L’individu faustien va-t-il se laisser séduire par les sirènes informationnelles au point de se vendre corps et âme à la puissance désymbolisante du marché? Ou va-t-il user de sa faiblesse pour lui imposer les limites de sa corporalité subjective? C’est là sans doute l’un des enjeux majeurs de notre temps. À cela, l’artiste ne peut évidemment pas répondre, mais il peut toujours parier.
Céline Lafontaine*
NOTES
* Céline Lafontaine est professeure de sociologie à l’Université de Montréal. Elle travaille également comme chercheure à l’Institut des sciences de l’environnement et est membre du groupe de recherche “ Technosciences du vivant et société ”. Elle a notamment publié “ La cybernétique, matrice du posthumanisme ” (Cités, p.u.f., no 4, 2000, p. 59-71) et “ Teilhard de Chardin, prophète du cyberespace ” (Religiologiques, no 25, 2002, p. 209-219). Elle prépare actuellement un ouvrage chez Seuil : Genèse du posthumain : critique du paradigme informationnel (prévu pour l’automne 2003).
1. L’artiste Eduardo Kac est surtout connu pour son fameux lapin transgénique vert fluorescent “ Alma ”, crée en collaboration avec des chercheurs de l’Institut national de recherche agronomique de France. Voir à ce sujet le catalogue de l’exposition L’Art biotech’ (Jens Hauser, dir., Nantes, Le lieu unique, mars 2003).
2. Ce parallèle entre la révolution picturale amorcée par les impressionnistes et les théories scientifiques, notamment la théorie des couleurs de Chevreul, est exposé par Francastel dans son livre Art et technique (Paris, Denoël, 1956, p. 136-141).

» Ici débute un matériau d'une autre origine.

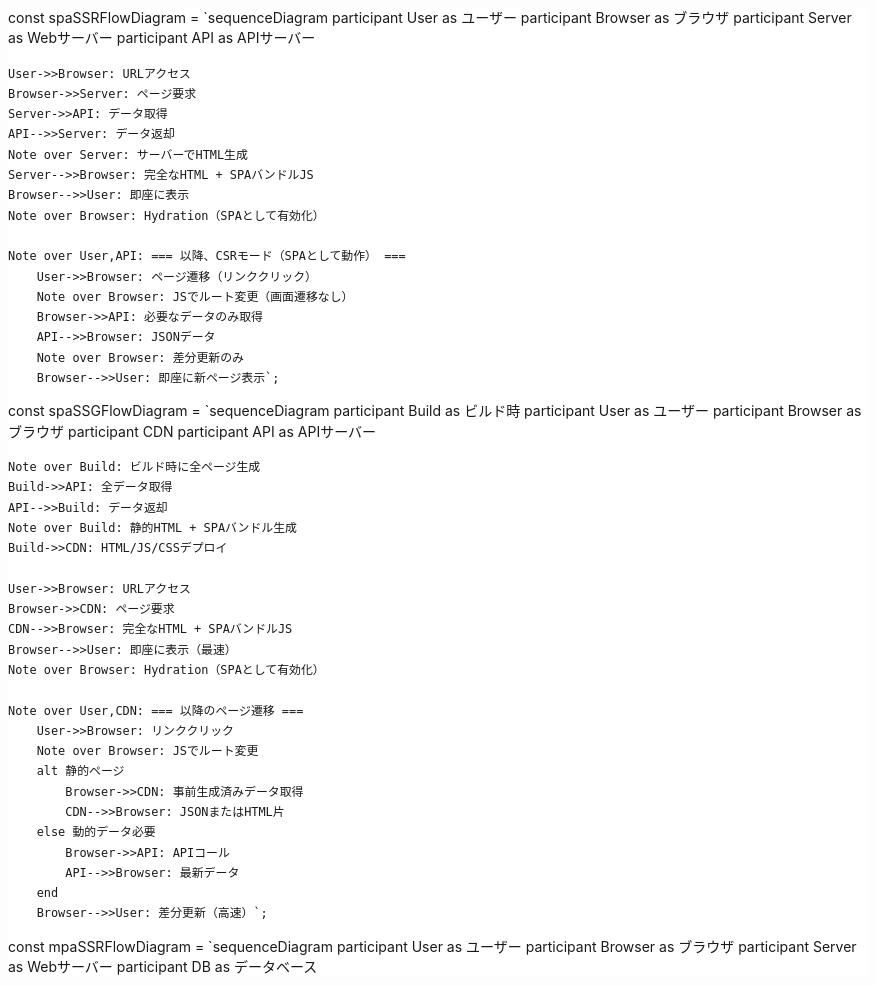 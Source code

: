 const spaSSRFlowDiagram = `sequenceDiagram
    participant User as ユーザー
    participant Browser as ブラウザ
    participant Server as Webサーバー
    participant API as APIサーバー
    
    User->>Browser: URLアクセス
    Browser->>Server: ページ要求
    Server->>API: データ取得
    API-->>Server: データ返却
    Note over Server: サーバーでHTML生成
    Server-->>Browser: 完全なHTML + SPAバンドルJS
    Browser-->>User: 即座に表示
    Note over Browser: Hydration（SPAとして有効化）
    
    Note over User,API: === 以降、CSRモード（SPAとして動作） ===
        User->>Browser: ページ遷移（リンククリック）
        Note over Browser: JSでルート変更（画面遷移なし）
        Browser->>API: 必要なデータのみ取得
        API-->>Browser: JSONデータ
        Note over Browser: 差分更新のみ
        Browser-->>User: 即座に新ページ表示`;
const spaSSGFlowDiagram = `sequenceDiagram
    participant Build as ビルド時
    participant User as ユーザー
    participant Browser as ブラウザ
    participant CDN
    participant API as APIサーバー
    
    Note over Build: ビルド時に全ページ生成
    Build->>API: 全データ取得
    API-->>Build: データ返却
    Note over Build: 静的HTML + SPAバンドル生成
    Build->>CDN: HTML/JS/CSSデプロイ
    
    User->>Browser: URLアクセス
    Browser->>CDN: ページ要求
    CDN-->>Browser: 完全なHTML + SPAバンドルJS
    Browser-->>User: 即座に表示（最速）
    Note over Browser: Hydration（SPAとして有効化）
    
    Note over User,CDN: === 以降のページ遷移 ===
        User->>Browser: リンククリック
        Note over Browser: JSでルート変更
        alt 静的ページ
            Browser->>CDN: 事前生成済みデータ取得
            CDN-->>Browser: JSONまたはHTML片
        else 動的データ必要
            Browser->>API: APIコール
            API-->>Browser: 最新データ
        end
        Browser-->>User: 差分更新（高速）`;
const mpaSSRFlowDiagram = `sequenceDiagram
    participant User as ユーザー
    participant Browser as ブラウザ
    participant Server as Webサーバー
    participant DB as データベース
     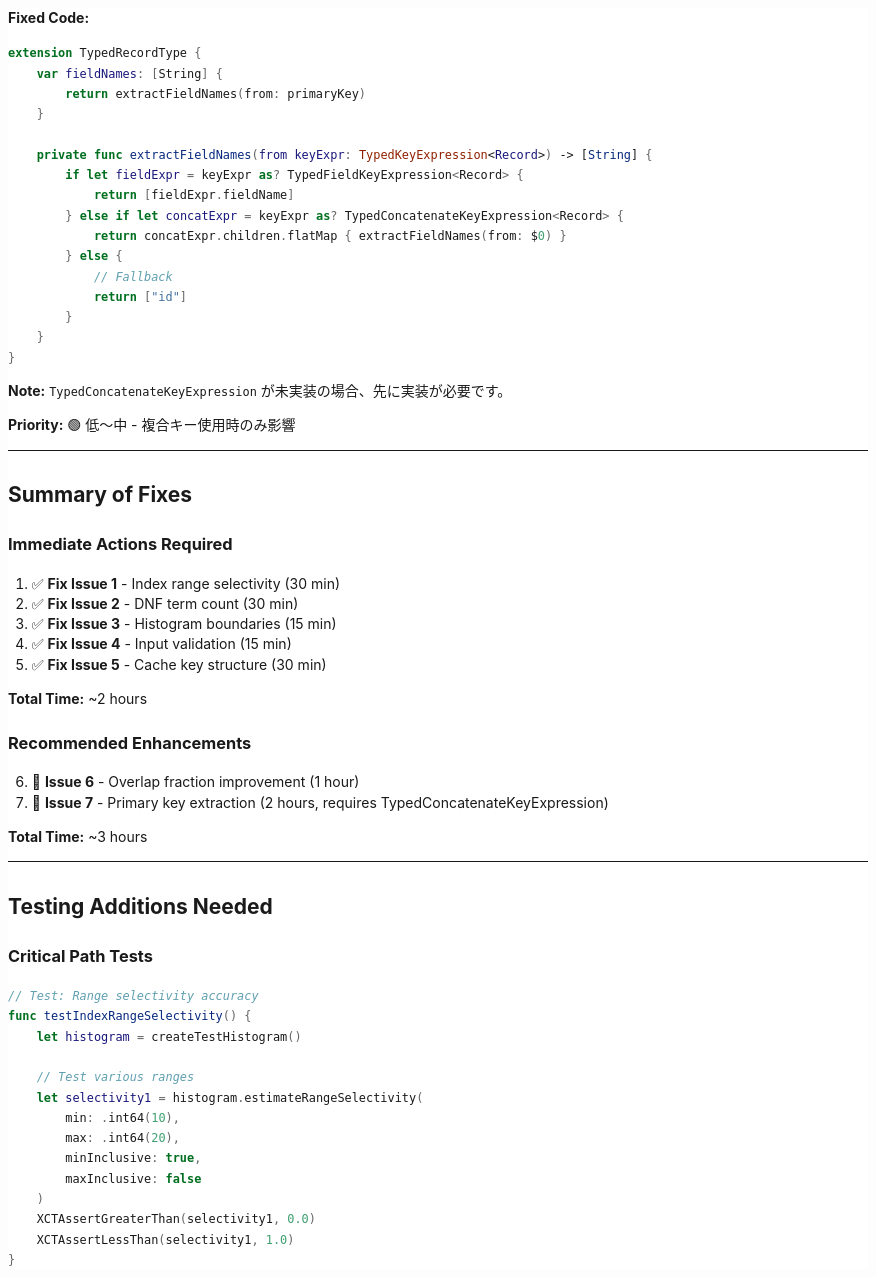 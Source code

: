 **Fixed Code:**
```swift
extension TypedRecordType {
    var fieldNames: [String] {
        return extractFieldNames(from: primaryKey)
    }

    private func extractFieldNames(from keyExpr: TypedKeyExpression<Record>) -> [String] {
        if let fieldExpr = keyExpr as? TypedFieldKeyExpression<Record> {
            return [fieldExpr.fieldName]
        } else if let concatExpr = keyExpr as? TypedConcatenateKeyExpression<Record> {
            return concatExpr.children.flatMap { extractFieldNames(from: $0) }
        } else {
            // Fallback
            return ["id"]
        }
    }
}
```

**Note:** `TypedConcatenateKeyExpression` が未実装の場合、先に実装が必要です。

**Priority:** 🟢 低～中 - 複合キー使用時のみ影響

---

## Summary of Fixes

### Immediate Actions Required

1. ✅ **Fix Issue 1** - Index range selectivity (30 min)
2. ✅ **Fix Issue 2** - DNF term count (30 min)
3. ✅ **Fix Issue 3** - Histogram boundaries (15 min)
4. ✅ **Fix Issue 4** - Input validation (15 min)
5. ✅ **Fix Issue 5** - Cache key structure (30 min)

**Total Time:** ~2 hours

### Recommended Enhancements

6. 🔧 **Issue 6** - Overlap fraction improvement (1 hour)
7. 🔧 **Issue 7** - Primary key extraction (2 hours, requires TypedConcatenateKeyExpression)

**Total Time:** ~3 hours

---

## Testing Additions Needed

### Critical Path Tests

```swift
// Test: Range selectivity accuracy
func testIndexRangeSelectivity() {
    let histogram = createTestHistogram()

    // Test various ranges
    let selectivity1 = histogram.estimateRangeSelectivity(
        min: .int64(10),
        max: .int64(20),
        minInclusive: true,
        maxInclusive: false
    )
    XCTAssertGreaterThan(selectivity1, 0.0)
    XCTAssertLessThan(selectivity1, 1.0)
}
```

3. Thierry de Duve, Résonances du readymade. Duchamp entre avant-garde et tradition, Nîmes, éd. Jacqueline Chambon, 1989, p. 157.
4. Ibid., p. 179.
5. Propos rapportés par Modris Eksteins dans Le sacre du printemps, Paris, Plon, 1991, p. 292.
6. Marcel Duchamp, Duchamp du signe, Paris, Flammarion, coll. “ Champ ”, 1994, p. 192.
7. Walter Benjamin, L’œuvre d’art à l’époque de sa reproduction mécanisée, in W. Benjamin, Écrits français, dir. J.-M. Monnoyer, Paris, Gallimard, 1991.
8. Pour un aperçu des œuvres de Yan Breuleux, voir les sites Internet suivants : <www.faustechnology.com>, <www.purform.com> et <www.neverendingstories.org>.